Jimmy Kimmel has an Obamacare solution for America.
Even though no one in Jimmy Kimmel’s audience apparently signed up for Obamacare despite all the hoopla, on Jimmy Kimmel Live , the host suggested an alternative for trying to navigate HealthCare.gov. His satirical solution: Obamacare-Care .
By way of introduction, when there weren’t any studio audience members who their hands and instead laughed, the host said “Really? They claim that more than three million people have now signed up on healthcare.gov website. Maybe they have; I don’t know,” See embed below.
“Whatever you think of universal health care, the whole thing definitely hasn’t been working as well as it should be,” Kimmel observed in something of an understatement.
Much has been written about Obamacare, a.k.a. the Affordable Care Act, including the botched HealthCare.gov rollout (and similar glitches on the state-level exchanges), as Kimmel’s skit alluded to.
Other developments sprung on the American people include cancelled coverage despite promises to the contrary, consumers being forced to pay for benefits they don’t want or need, skyrocketing premiums, co-pays, and deductibles, exchange enrollments that have gone missing, and exclusions from existing provider networks. Some employers have rightly or wrongly dropped health coverage entirely or cut back on staff to avoid getting entangled in Obamacare mandates.

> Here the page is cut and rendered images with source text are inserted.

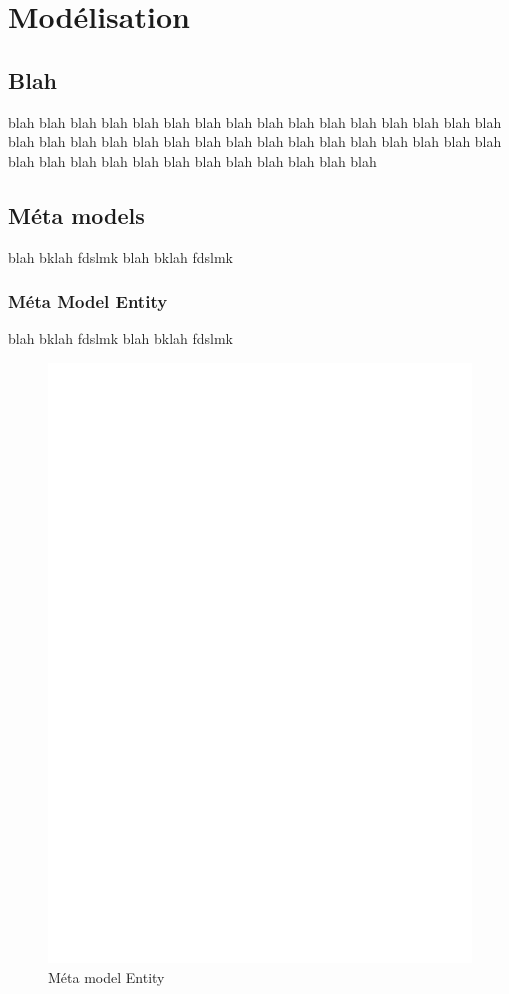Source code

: 

\chapter{Modélisation}\label{chap:mod}
\section{Blah}
blah blah blah blah blah blah blah blah blah blah blah blah blah blah blah blah blah blah 
blah blah blah blah blah blah blah blah blah blah blah blah blah blah blah blah blah blah blah blah blah blah blah blah blah blah 
\section{Méta models}\label{sec:met}
blah bklah fdslmk blah bklah fdslmk 

\subsection{Méta Model Entity}\label{sub:ent}
blah bklah fdslmk blah bklah fdslmk 
\begin{figure}[htb]
  \centering
  \includegraphics[scale=.3]{img/Entity.eps}
  \caption{Méta model Entity}
  \label{fig:ent}
\end{figure}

Plus all the delays and postponements and exemptions, along with waivers for politically connected individuals and groups.

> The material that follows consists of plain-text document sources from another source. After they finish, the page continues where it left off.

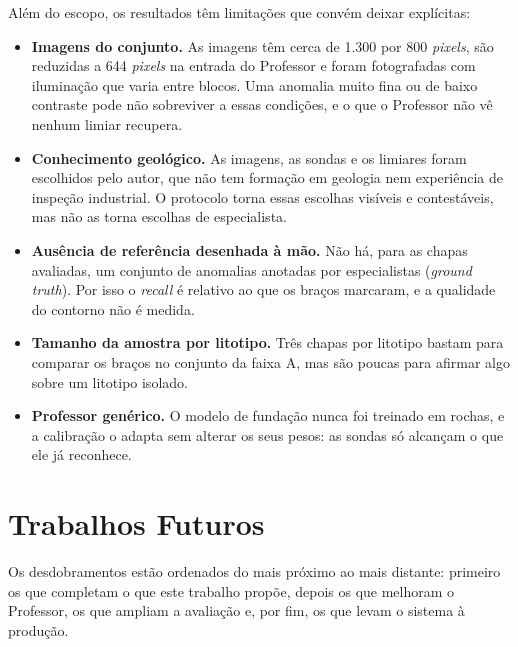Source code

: Além do escopo, os resultados têm limitações que convém deixar explícitas:

\begin{itemize}
  \item \textbf{Imagens do conjunto.} As imagens têm cerca de 1.300 por 800 \textit{pixels}, são reduzidas a 644 \textit{pixels} na entrada do Professor e foram fotografadas com iluminação que varia entre blocos. Uma anomalia muito fina ou de baixo contraste pode não sobreviver a essas condições, e o que o Professor não vê nenhum limiar recupera.
  \item \textbf{Conhecimento geológico.} As imagens, as sondas e os limiares foram escolhidos pelo autor, que não tem formação em geologia nem experiência de inspeção industrial. O protocolo torna essas escolhas visíveis e contestáveis, mas não as torna escolhas de especialista.
  \item \textbf{Ausência de referência desenhada à mão.} Não há, para as chapas avaliadas, um conjunto de anomalias anotadas por especialistas (\textit{ground truth}). Por isso o \textit{recall} é relativo ao que os braços marcaram, e a qualidade do contorno não é medida.
  \item \textbf{Tamanho da amostra por litotipo.} Três chapas por litotipo bastam para comparar os braços no conjunto da faixa A, mas são poucas para afirmar algo sobre um litotipo isolado.
  \item \textbf{Professor genérico.} O modelo de fundação nunca foi treinado em rochas, e a calibração o adapta sem alterar os seus pesos: as sondas só alcançam o que ele já reconhece.
\end{itemize}

\section{Trabalhos Futuros}
\label{sec:futuros}

Os desdobramentos estão ordenados do mais próximo ao mais distante: primeiro os que completam o que este trabalho propõe, depois os que melhoram o Professor, os que ampliam a avaliação e, por fim, os que levam o sistema à produção.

In the long run, separating health insurance from employment may be a good thing in terms of portability, provided the coverage is truly affordable.
Given all the unilateral changes made by the feds in Obamacare that many legal scholars believe are unconstitutional without the approval of Congress, the hostility toward US Sen. Ted Cruz (R-Tex.) seems otherworldly — at least in retrospect. When Cruz, Sen. Mike Lee (R-Utah), and others tried to delay or defund Obamacare, they were bitterly denounced and ridiculed on both sides of the political aisle, as well as in the media, because Obamacare was “the law of the land” and shouldn’t be messed with.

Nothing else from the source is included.